According to a second aspect of the embodiments of the present application, there is provided a data transmission method applied to a receiving end device, the method including:

receiving Forward Error Correction (FEC) coded data sent by sending end equipment;

determining FEC parameter adjustment factors according to the FEC encoding data;

and sending the FEC parameter adjustment factor to the sending end equipment so that the sending end equipment adjusts the FEC encoding parameter according to the FEC parameter adjustment factor, and sending FEC encoding data to the receiving end equipment according to the adjusted FEC encoding parameter.

According to a third aspect of the embodiments of the present application, there is provided a data transmission apparatus, applied to a sending end device, the apparatus including:

a sending unit, configured to send forward error correction FEC encoded data to a receiving end device;

a receiving unit, configured to receive the FEC parameter adjustment factor sent by the receiving end device;

the adjusting unit is used for adjusting the FEC encoding parameters according to the FEC parameter adjusting factors;

the sending unit is further configured to send FEC encoded data to the receiving end device according to the adjusted FEC encoding parameter.

According to a fourth aspect of the embodiments of the present application, there is provided a data transmission apparatus, which is applied to a receiving end device, and includes:

a receiving unit, configured to receive forward error correction FEC encoded data sent by a sending end device;

a determining unit, configured to determine an FEC parameter adjustment factor according to the FEC encoded data;

and a sending unit, configured to send the FEC parameter adjustment factor to the sending end device, so that the sending end device performs FEC coding parameter adjustment according to the FEC parameter adjustment factor, and sends FEC coding data to the receiving end device according to the adjusted FEC coding parameter.

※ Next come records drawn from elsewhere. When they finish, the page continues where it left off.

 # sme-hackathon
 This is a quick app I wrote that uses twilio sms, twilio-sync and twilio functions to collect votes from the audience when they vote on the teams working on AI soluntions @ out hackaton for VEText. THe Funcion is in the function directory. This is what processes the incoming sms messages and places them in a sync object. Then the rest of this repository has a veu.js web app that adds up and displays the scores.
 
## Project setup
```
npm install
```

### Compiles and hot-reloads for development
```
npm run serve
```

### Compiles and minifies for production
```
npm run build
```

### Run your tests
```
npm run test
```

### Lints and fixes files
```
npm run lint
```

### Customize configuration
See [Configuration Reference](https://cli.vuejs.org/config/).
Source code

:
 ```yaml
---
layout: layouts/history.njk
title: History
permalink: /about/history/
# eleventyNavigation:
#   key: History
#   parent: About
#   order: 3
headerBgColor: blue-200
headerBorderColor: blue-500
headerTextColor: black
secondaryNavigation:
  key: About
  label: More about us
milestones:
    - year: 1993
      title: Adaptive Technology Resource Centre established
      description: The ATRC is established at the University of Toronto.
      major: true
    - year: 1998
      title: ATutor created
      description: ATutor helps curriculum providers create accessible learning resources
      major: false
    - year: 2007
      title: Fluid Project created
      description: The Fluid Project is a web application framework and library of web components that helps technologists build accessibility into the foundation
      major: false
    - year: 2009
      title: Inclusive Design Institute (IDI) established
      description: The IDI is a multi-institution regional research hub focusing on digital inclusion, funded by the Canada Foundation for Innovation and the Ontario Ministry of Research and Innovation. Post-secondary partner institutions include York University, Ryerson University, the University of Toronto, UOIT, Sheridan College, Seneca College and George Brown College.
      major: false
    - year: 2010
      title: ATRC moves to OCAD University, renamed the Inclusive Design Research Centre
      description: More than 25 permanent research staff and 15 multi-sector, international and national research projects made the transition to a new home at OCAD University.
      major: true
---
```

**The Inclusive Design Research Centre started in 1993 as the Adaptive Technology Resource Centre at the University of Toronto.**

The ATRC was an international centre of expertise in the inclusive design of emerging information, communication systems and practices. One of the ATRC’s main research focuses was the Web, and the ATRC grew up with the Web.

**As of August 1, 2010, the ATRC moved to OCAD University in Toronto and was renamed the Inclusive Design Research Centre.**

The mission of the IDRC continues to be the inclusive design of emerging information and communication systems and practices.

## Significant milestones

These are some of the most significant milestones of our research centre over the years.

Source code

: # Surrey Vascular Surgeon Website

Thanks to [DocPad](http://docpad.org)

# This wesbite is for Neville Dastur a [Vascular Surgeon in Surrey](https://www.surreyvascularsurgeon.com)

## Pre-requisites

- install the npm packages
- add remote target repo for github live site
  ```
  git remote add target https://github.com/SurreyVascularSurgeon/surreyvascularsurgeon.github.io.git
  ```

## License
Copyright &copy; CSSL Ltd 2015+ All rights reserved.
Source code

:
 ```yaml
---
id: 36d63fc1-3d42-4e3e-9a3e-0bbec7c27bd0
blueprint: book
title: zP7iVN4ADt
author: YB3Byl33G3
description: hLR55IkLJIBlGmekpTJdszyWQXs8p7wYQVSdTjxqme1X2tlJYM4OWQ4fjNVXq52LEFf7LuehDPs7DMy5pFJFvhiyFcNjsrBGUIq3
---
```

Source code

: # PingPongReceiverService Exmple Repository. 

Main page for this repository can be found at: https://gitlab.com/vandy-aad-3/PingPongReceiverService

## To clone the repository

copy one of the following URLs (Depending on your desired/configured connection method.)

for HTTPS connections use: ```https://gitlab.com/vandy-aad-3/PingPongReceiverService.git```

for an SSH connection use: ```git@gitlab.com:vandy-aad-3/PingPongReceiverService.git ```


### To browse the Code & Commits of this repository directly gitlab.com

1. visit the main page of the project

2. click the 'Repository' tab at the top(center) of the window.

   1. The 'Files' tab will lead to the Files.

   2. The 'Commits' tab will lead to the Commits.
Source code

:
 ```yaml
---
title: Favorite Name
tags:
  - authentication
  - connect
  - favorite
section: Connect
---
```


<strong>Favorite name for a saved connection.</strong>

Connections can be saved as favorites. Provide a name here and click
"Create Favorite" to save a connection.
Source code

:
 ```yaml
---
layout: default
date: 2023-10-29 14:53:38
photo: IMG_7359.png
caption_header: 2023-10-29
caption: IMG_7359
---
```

According to a fifth aspect of the embodiments of the present application, there is provided an electronic device, including a processor, a communication interface, a memory, and a communication bus, where the processor, the communication interface, and the memory complete communication with each other through the communication bus;

a memory for storing a computer program;

and the processor is used for realizing the data transmission method provided by the first aspect when executing the program stored in the memory.

According to a sixth aspect of embodiments of the present application, there is provided a computer-readable storage medium having stored therein a computer program, which when executed by a processor, implements the steps of the data transmission method provided by the first aspect described above.

According to a seventh aspect of the embodiments of the present application, there is provided an electronic device, including a processor, a communication interface, a memory, and a communication bus, where the processor, the communication interface, and the memory complete communication with each other through the communication bus;

a memory for storing a computer program;

and the processor is used for realizing the data transmission method provided by the second aspect when executing the program stored in the memory.

According to an eighth aspect of embodiments of the present application, there is provided a computer-readable storage medium having stored therein a computer program which, when executed by a processor, implements the steps of the data transmission method provided by the second aspect described above.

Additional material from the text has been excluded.